Input data –
****

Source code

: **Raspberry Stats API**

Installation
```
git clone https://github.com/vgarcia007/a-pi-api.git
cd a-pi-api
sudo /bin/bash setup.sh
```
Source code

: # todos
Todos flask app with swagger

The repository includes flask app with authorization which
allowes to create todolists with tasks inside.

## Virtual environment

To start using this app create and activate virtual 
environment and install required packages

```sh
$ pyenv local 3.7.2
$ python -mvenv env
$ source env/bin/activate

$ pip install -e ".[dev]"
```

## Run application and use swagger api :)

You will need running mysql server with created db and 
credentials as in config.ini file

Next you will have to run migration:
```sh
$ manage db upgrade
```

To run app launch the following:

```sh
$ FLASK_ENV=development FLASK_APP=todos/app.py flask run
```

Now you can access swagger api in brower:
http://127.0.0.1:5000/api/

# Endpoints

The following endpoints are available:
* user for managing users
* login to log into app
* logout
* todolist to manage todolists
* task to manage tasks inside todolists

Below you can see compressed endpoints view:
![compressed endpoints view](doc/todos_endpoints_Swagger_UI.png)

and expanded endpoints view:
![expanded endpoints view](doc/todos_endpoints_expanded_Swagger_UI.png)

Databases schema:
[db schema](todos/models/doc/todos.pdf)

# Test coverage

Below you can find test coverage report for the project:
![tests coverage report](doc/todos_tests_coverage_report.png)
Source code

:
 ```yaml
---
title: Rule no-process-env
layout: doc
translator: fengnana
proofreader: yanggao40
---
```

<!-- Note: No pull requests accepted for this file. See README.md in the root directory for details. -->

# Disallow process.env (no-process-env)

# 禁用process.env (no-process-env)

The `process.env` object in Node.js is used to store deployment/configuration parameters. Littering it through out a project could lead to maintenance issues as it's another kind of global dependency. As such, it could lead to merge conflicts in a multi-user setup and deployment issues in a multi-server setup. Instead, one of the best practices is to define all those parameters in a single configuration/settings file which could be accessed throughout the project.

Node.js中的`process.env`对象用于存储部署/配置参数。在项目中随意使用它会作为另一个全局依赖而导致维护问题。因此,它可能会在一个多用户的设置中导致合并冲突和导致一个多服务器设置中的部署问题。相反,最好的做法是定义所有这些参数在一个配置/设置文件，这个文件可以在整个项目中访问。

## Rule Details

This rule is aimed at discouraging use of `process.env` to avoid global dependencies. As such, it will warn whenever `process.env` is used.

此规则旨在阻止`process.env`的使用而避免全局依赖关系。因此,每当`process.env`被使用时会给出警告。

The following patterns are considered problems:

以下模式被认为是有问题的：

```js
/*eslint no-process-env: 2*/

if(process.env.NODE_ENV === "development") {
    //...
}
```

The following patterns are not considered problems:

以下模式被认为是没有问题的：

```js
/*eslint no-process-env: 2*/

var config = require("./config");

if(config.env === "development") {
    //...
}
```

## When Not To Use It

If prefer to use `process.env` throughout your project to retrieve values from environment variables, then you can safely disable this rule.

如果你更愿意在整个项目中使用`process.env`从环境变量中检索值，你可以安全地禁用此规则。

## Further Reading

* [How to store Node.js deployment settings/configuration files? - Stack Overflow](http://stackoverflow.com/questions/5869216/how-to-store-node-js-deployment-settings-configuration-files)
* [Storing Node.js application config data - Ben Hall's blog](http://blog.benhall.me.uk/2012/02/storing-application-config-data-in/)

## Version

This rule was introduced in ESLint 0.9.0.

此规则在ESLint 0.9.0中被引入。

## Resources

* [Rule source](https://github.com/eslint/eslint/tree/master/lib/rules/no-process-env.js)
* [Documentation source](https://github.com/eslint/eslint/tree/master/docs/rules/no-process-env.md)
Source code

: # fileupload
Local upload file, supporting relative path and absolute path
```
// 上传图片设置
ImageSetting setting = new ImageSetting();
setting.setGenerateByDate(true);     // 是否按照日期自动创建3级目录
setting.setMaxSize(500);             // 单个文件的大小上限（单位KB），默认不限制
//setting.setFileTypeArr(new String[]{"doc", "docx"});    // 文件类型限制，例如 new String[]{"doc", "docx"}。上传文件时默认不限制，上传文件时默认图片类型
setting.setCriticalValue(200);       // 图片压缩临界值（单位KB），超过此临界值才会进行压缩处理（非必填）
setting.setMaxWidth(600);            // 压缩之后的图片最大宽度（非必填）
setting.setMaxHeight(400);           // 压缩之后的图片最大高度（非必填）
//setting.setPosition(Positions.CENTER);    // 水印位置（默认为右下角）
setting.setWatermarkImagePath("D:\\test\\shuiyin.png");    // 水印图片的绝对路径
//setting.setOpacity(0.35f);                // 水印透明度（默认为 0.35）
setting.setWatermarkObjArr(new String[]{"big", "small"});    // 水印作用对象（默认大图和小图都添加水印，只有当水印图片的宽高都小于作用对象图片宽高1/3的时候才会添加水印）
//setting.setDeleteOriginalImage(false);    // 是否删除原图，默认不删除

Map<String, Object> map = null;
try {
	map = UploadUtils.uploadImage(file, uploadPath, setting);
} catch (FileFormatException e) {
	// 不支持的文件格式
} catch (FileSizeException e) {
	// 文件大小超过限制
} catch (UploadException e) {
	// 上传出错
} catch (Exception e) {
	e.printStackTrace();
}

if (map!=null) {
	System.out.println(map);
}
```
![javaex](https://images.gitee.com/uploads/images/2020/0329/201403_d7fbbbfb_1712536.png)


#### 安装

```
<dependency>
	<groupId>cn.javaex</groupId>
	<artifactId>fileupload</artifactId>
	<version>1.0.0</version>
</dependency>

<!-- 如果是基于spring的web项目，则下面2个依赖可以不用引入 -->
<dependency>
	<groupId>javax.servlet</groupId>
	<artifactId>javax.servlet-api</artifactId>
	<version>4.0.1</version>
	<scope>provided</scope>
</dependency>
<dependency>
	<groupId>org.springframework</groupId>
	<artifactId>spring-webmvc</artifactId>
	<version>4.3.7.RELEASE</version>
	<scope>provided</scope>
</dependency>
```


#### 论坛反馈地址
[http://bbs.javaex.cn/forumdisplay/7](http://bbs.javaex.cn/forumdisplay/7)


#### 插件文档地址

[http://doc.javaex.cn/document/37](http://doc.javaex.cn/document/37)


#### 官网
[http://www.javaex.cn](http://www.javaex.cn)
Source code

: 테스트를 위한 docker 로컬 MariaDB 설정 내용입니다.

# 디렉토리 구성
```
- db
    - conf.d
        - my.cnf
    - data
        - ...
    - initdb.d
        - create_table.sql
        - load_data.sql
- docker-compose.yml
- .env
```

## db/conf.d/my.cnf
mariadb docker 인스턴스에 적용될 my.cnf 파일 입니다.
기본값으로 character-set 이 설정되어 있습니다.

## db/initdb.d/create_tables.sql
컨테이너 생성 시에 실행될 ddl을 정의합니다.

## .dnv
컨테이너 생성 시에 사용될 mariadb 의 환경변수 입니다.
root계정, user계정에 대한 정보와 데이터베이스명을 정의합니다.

****

To do – Each entry above is to be transcribed word for word.

Written response –
Source code

: **Raspberry Stats API**

Installation
```
git clone https://github.com/vgarcia007/a-pi-api.git
cd a-pi-api
sudo /bin/bash setup.sh
```
Source code

: # todos
Todos flask app with swagger

The repository includes flask app with authorization which
allowes to create todolists with tasks inside.

## Virtual environment

To start using this app create and activate virtual 
environment and install required packages

```sh
$ pyenv local 3.7.2
$ python -mvenv env
$ source env/bin/activate

$ pip install -e ".[dev]"
```

## Run application and use swagger api :)

You will need running mysql server with created db and 
credentials as in config.ini file

Next you will have to run migration:
```sh
$ manage db upgrade
```

To run app launch the following:

```sh
$ FLASK_ENV=development FLASK_APP=todos/app.py flask run
```

Now you can access swagger api in brower:
http://127.0.0.1:5000/api/

# Endpoints

The following endpoints are available:
* user for managing users
* login to log into app
* logout
* todolist to manage todolists
* task to manage tasks inside todolists

Below you can see compressed endpoints view:
![compressed endpoints view](doc/todos_endpoints_Swagger_UI.png)

and expanded endpoints view:
![expanded endpoints view](doc/todos_endpoints_expanded_Swagger_UI.png)

Databases schema:
[db schema](todos/models/doc/todos.pdf)

# Test coverage

Below you can find test coverage report for the project:
![tests coverage report](doc/todos_tests_coverage_report.png)
Source code

:
 ```yaml
---
title: Rule no-process-env
layout: doc
translator: fengnana
proofreader: yanggao40
---
```

<!-- Note: No pull requests accepted for this file. See README.md in the root directory for details. -->

# Disallow process.env (no-process-env)

# 禁用process.env (no-process-env)

The `process.env` object in Node.js is used to store deployment/configuration parameters. Littering it through out a project could lead to maintenance issues as it's another kind of global dependency. As such, it could lead to merge conflicts in a multi-user setup and deployment issues in a multi-server setup. Instead, one of the best practices is to define all those parameters in a single configuration/settings file which could be accessed throughout the project.

Node.js中的`process.env`对象用于存储部署/配置参数。在项目中随意使用它会作为另一个全局依赖而导致维护问题。因此,它可能会在一个多用户的设置中导致合并冲突和导致一个多服务器设置中的部署问题。相反,最好的做法是定义所有这些参数在一个配置/设置文件，这个文件可以在整个项目中访问。

## Rule Details

This rule is aimed at discouraging use of `process.env` to avoid global dependencies. As such, it will warn whenever `process.env` is used.

此规则旨在阻止`process.env`的使用而避免全局依赖关系。因此,每当`process.env`被使用时会给出警告。

The following patterns are considered problems:

以下模式被认为是有问题的：

```js
/*eslint no-process-env: 2*/

if(process.env.NODE_ENV === "development") {
    //...
}
```

The following patterns are not considered problems:

以下模式被认为是没有问题的：

```js
/*eslint no-process-env: 2*/

var config = require("./config");

if(config.env === "development") {
    //...
}
```

## When Not To Use It

If prefer to use `process.env` throughout your project to retrieve values from environment variables, then you can safely disable this rule.

如果你更愿意在整个项目中使用`process.env`从环境变量中检索值，你可以安全地禁用此规则。

## Further Reading

* [How to store Node.js deployment settings/configuration files? - Stack Overflow](http://stackoverflow.com/questions/5869216/how-to-store-node-js-deployment-settings-configuration-files)
* [Storing Node.js application config data - Ben Hall's blog](http://blog.benhall.me.uk/2012/02/storing-application-config-data-in/)

## Version

This rule was introduced in ESLint 0.9.0.

此规则在ESLint 0.9.0中被引入。

## Resources

* [Rule source](https://github.com/eslint/eslint/tree/master/lib/rules/no-process-env.js)
* [Documentation source](https://github.com/eslint/eslint/tree/master/docs/rules/no-process-env.md)
Source code

: # fileupload
Local upload file, supporting relative path and absolute path
```
// 上传图片设置
ImageSetting setting = new ImageSetting();
setting.setGenerateByDate(true);     // 是否按照日期自动创建3级目录
setting.setMaxSize(500);             // 单个文件的大小上限（单位KB），默认不限制
//setting.setFileTypeArr(new String[]{"doc", "docx"});    // 文件类型限制，例如 new String[]{"doc", "docx"}。上传文件时默认不限制，上传文件时默认图片类型
setting.setCriticalValue(200);       // 图片压缩临界值（单位KB），超过此临界值才会进行压缩处理（非必填）
setting.setMaxWidth(600);            // 压缩之后的图片最大宽度（非必填）
setting.setMaxHeight(400);           // 压缩之后的图片最大高度（非必填）
//setting.setPosition(Positions.CENTER);    // 水印位置（默认为右下角）
setting.setWatermarkImagePath("D:\\test\\shuiyin.png");    // 水印图片的绝对路径
//setting.setOpacity(0.35f);                // 水印透明度（默认为 0.35）
setting.setWatermarkObjArr(new String[]{"big", "small"});    // 水印作用对象（默认大图和小图都添加水印，只有当水印图片的宽高都小于作用对象图片宽高1/3的时候才会添加水印）
//setting.setDeleteOriginalImage(false);    // 是否删除原图，默认不删除

Map<String, Object> map = null;
try {
	map = UploadUtils.uploadImage(file, uploadPath, setting);
} catch (FileFormatException e) {
	// 不支持的文件格式
} catch (FileSizeException e) {
	// 文件大小超过限制
} catch (UploadException e) {
	// 上传出错
} catch (Exception e) {
	e.printStackTrace();
}

if (map!=null) {
	System.out.println(map);
}
```
![javaex](https://images.gitee.com/uploads/images/2020/0329/201403_d7fbbbfb_1712536.png)


#### 安装

```
<dependency>
	<groupId>cn.javaex</groupId>
	<artifactId>fileupload</artifactId>
	<version>1.0.0</version>
</dependency>

<!-- 如果是基于spring的web项目，则下面2个依赖可以不用引入 -->
<dependency>
	<groupId>javax.servlet</groupId>
	<artifactId>javax.servlet-api</artifactId>
	<version>4.0.1</version>
	<scope>provided</scope>
</dependency>
<dependency>
	<groupId>org.springframework</groupId>
	<artifactId>spring-webmvc</artifactId>
	<version>4.3.7.RELEASE</version>
	<scope>provided</scope>
</dependency>
```


#### 论坛反馈地址
[http://bbs.javaex.cn/forumdisplay/7](http://bbs.javaex.cn/forumdisplay/7)


#### 插件文档地址

[http://doc.javaex.cn/document/37](http://doc.javaex.cn/document/37)


#### 官网
[http://www.javaex.cn](http://www.javaex.cn)
Source code

: 테스트를 위한 docker 로컬 MariaDB 설정 내용입니다.

# 디렉토리 구성
```
- db
    - conf.d
        - my.cnf
    - data
        - ...
    - initdb.d
        - create_table.sql
        - load_data.sql
- docker-compose.yml
- .env
```

## db/conf.d/my.cnf
mariadb docker 인스턴스에 적용될 my.cnf 파일 입니다.
기본값으로 character-set 이 설정되어 있습니다.

## db/initdb.d/create_tables.sql
컨테이너 생성 시에 실행될 ddl을 정의합니다.

## .dnv
컨테이너 생성 시에 사용될 mariadb 의 환경변수 입니다.
root계정, user계정에 대한 정보와 데이터베이스명을 정의합니다.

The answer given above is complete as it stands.